Bald sollte noch Schöneres, Größeres folgen. Clara gab drei Konzerte im Musikvereinssaal; Robert Schumann dirigierte in dem dritten (am 1. Januar 1847) seine B-dur-Symphonie und das von Clara gespielte A-moll-Konzert. Es wurde nur eine Orchesterprobe gemacht, und diese erregte nicht die besten Erwartungen. Nicht alle großen Tondichter sind auch gute Dirigenten. Beethoven war es nicht und auch Schumann nicht. Er taktierte bei der Probe mit leisen, unbestimmten Schlägen, das Auge fest auf die Partitur geheftet. Nur zweimal, da das Orchester außer Rand und Band geriet, klopfte er ab und ließ, ohne weitere Erklärungen, die Stelle wiederholen. Kleinere Ungenauigkeiten schien er nicht zu bemerken; offenbar hörte er die Musik mehr, wie sie in der Partitur und in seinem Innern klang, als wie das Orchester sie wirklich ausführte. Mit freudiger Erregung, zugleich mit etwas ängstlichem Herzklopfen betrat ich am Konzertabend den Saal. Der Besuch war sehr mäßig, der Applaus kühl und augenscheinlich nur für Clara gespendet. Das Klavierkonzert und die Symphonie, zwei der herrlichsten Tonschöpfungen, die wir besitzen, und beide neu für Wien, fanden wenig Anklang. Nach dem Konzert begleitete ich das Ehepaar Schumann aus dem Konzertsaal nach Hause, zwei brave, verständnisvolle Schumannverehrer, Nottebohm und Jüllig, gingen mit. Die ersten Minuten verflossen in einem unbehaglichen Stillschweigen, da jeder[71] von uns bedrückt war von der lauen Aufnahme dieses so herrlichen Musikabends. Clara brach zuerst das Schweigen, indem sie über die Kälte und Undankbarkeit des Publikums bitter klagte. Was wir anderen auch Besänftigendes zu sagen versuchten, es steigerte nur ihren lauten Mißmut. Da sprach Schumann die uns unvergeßlichen Worte: »Beruhige Dich, liebe Clara; in zehn Jahren ist das alles anders!« Und er hat Recht behalten. Zehn Jahre später gab es kaum mehr einen Klaviervirtuosen, der nicht Schumann auf seinem Programm hatte, und kein Konzertinstitut, das nicht Schumanns Orchesterstücke spielte.

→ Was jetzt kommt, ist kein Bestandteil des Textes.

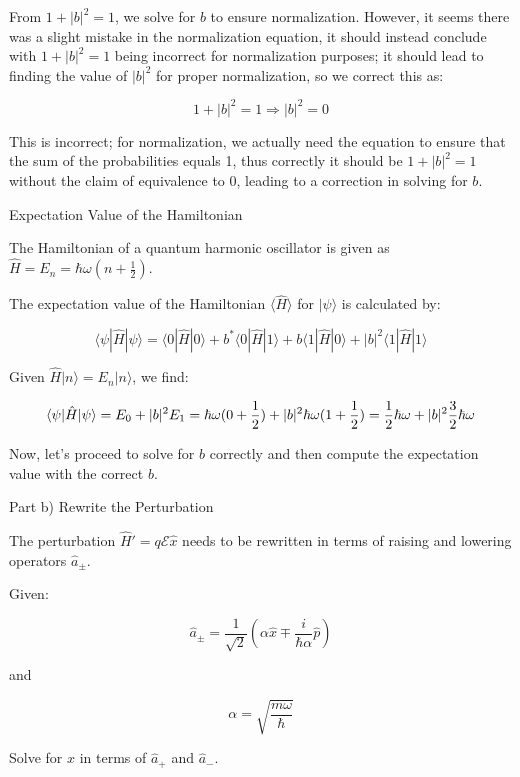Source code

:From \( 1 + |b|^2 = 1 \), we solve for \( b \) to ensure normalization. However, it seems there was a slight mistake in the normalization equation, it should instead conclude with \( 1 + |b|^2 = 1 \) being incorrect for normalization purposes; it should lead to finding the value of \( |b|^2 \) for proper normalization, so we correct this as:

\[
1 + |b|^2 = 1 \Rightarrow |b|^2 = 0
\]

This is incorrect; for normalization, we actually need the equation to ensure that the sum of the probabilities equals 1, thus correctly it should be \( 1 + |b|^2 = 1 \) without the claim of equivalence to 0, leading to a correction in solving for \( b \).

Expectation Value of the Hamiltonian

The Hamiltonian of a quantum harmonic oscillator is given as \( \hat{H} = E_n = \hbar\omega(n+\frac{1}{2}) \).

The expectation value of the Hamiltonian \( \langle \hat{H} \rangle \) for \( | \psi \rangle \) is calculated by:

\[
\langle \psi | \hat{H} | \psi \rangle = \langle 0 | \hat{H} | 0 \rangle + b^* \langle 0 | \hat{H} | 1 \rangle + b \langle 1 | \hat{H} | 0 \rangle + |b|^2 \langle 1 | \hat{H} | 1 \rangle
\]

Given \( \hat{H} | n \rangle = E_n | n \rangle \), we find:

\[
\langle \psi | \hat{H} | \psi \rangle = E_0 + |b|^2 E_1 \\
= \hbar\omega(0+\frac{1}{2}) + |b|^2 \hbar\omega(1+\frac{1}{2}) \\
= \frac{1}{2}\hbar\omega + |b|^2 \frac{3}{2}\hbar\omega
\]

Now, let's proceed to solve for \( b \) correctly and then compute the expectation value with the correct \( b \).

Part b) Rewrite the Perturbation

The perturbation \( \hat{H}' = q \mathcal{E} \hat{x} \) needs to be rewritten in terms of raising and lowering operators \( \hat{a}_{\pm} \).

Given:

\[
\hat{a}_{\pm} = \frac{1}{\sqrt{2}}(\alpha \hat{x} \mp \frac{i}{\hbar\alpha} \hat{p})
\]

and

\[
\alpha = \sqrt{\frac{m\omega}{\hbar}}
\]

Solve for \( \hat{x} \) in terms of \( \hat{a}_{+} \) and \( \hat{a}_{-} \).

Clara gab noch ein viertes und letztes Konzert, und dieses war überfüllt –, weil Jenny Lind zwei Lieder darin sang. Ein Beweis, daß man zehn Jahre früher doch eigentlich nur der jugendlichen Virtuosin zu Füßen gelegen war. Für die geistigere Kunst, die uns Clara jetzt bot, besaß Wien noch kein Verständnis. Man hatte noch viel weniger Verständnis für das Genie ihres Gatten, der sie begleitete. »Sind Sie auch musikalisch?« fragte ihn der König von Holland, als Schumann ihm in einem Hofkonzert vorgestellt wurde. Ich habe im Laufe der folgenden dreißig Jahre noch oft das Glück gehabt, Clara zu hören und zu sprechen. Schumann selbst, der mir seit seinem Wiener Besuch immer mehr ans Herz gewachsen war, als Mensch wie als Künstler, – ihn sollte ich nie wiedersehen.